======== Provided information
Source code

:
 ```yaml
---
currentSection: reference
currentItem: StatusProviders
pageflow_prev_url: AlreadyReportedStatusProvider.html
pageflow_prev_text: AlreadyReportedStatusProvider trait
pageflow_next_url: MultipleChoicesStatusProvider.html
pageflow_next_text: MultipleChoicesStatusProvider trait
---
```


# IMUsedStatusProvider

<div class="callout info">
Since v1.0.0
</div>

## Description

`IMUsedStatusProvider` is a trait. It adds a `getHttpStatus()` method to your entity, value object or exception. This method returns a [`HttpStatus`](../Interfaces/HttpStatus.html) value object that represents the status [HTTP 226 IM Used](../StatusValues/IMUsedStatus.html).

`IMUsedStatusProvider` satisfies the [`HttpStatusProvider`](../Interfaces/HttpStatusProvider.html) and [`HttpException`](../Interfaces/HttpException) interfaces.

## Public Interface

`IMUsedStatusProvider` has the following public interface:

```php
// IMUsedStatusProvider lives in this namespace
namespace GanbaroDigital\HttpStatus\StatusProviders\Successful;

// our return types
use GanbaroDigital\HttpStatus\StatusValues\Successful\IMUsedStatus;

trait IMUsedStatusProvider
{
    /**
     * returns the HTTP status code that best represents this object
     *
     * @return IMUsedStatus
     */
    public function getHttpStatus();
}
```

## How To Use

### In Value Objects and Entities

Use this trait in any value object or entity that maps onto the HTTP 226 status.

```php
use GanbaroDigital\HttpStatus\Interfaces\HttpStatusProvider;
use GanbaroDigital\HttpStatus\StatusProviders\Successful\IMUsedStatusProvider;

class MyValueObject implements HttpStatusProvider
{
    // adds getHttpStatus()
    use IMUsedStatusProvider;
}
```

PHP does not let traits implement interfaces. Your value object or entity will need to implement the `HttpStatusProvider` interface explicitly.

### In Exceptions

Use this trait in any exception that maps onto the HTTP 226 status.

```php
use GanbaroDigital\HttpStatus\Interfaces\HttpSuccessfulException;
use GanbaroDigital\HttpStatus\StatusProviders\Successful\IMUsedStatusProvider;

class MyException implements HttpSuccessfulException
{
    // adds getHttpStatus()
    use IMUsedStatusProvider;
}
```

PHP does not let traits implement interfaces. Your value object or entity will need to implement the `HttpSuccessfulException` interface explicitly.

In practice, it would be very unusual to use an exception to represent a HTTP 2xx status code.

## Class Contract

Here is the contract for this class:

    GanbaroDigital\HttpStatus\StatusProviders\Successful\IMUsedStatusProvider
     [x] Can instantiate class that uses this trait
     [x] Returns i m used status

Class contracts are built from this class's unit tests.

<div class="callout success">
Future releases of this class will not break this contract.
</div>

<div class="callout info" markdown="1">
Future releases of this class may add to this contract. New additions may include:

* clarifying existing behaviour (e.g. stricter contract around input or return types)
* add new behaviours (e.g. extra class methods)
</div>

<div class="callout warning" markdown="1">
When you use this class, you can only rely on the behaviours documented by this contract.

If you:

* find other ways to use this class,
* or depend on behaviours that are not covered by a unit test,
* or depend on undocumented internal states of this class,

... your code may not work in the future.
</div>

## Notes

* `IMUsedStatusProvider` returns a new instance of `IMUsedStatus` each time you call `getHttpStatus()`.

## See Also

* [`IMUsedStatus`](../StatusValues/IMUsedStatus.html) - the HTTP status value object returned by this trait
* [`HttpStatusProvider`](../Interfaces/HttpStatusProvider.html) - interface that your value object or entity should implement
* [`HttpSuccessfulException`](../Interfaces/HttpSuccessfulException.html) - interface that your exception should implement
================
======== Provided information
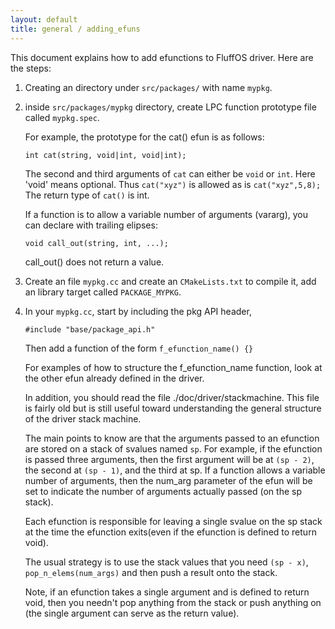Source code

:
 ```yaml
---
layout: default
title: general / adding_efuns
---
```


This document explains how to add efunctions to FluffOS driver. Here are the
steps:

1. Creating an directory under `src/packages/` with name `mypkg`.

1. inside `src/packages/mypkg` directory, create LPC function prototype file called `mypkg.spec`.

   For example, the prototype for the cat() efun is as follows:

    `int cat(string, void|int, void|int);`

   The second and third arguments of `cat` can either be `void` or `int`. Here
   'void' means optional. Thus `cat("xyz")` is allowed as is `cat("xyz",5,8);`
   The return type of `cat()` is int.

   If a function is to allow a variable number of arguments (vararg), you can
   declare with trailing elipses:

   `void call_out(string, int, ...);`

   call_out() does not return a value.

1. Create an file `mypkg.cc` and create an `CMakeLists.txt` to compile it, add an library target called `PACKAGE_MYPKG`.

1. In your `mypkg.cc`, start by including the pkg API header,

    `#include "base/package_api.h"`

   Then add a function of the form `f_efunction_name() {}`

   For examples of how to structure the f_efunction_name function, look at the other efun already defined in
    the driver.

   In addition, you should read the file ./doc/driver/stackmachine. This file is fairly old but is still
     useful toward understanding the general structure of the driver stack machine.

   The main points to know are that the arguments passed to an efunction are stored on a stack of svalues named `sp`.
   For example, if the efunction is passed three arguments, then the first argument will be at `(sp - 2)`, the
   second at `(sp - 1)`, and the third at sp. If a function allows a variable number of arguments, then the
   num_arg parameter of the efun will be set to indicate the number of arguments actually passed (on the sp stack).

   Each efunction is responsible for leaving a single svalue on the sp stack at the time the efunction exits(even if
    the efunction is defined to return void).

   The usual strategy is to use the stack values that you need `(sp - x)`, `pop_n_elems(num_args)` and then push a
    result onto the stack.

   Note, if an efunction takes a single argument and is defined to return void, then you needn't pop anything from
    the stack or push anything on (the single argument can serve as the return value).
================
Find the line with "When you use" in the entries above. Retype it and each line after it, exactly, through the line with "exception should implement", and stop there.

When you use this class, you can only rely on the behaviours documented by this contract.

If you:

* find other ways to use this class,
* or depend on behaviours that are not covered by a unit test,
* or depend on undocumented internal states of this class,

... your code may not work in the future.
</div>

## Notes

* `IMUsedStatusProvider` returns a new instance of `IMUsedStatus` each time you call `getHttpStatus()`.

## See Also

* [`IMUsedStatus`](../StatusValues/IMUsedStatus.html) - the HTTP status value object returned by this trait
* [`HttpStatusProvider`](../Interfaces/HttpStatusProvider.html) - interface that your value object or entity should implement
* [`HttpSuccessfulException`](../Interfaces/HttpSuccessfulException.html) - interface that your exception should implement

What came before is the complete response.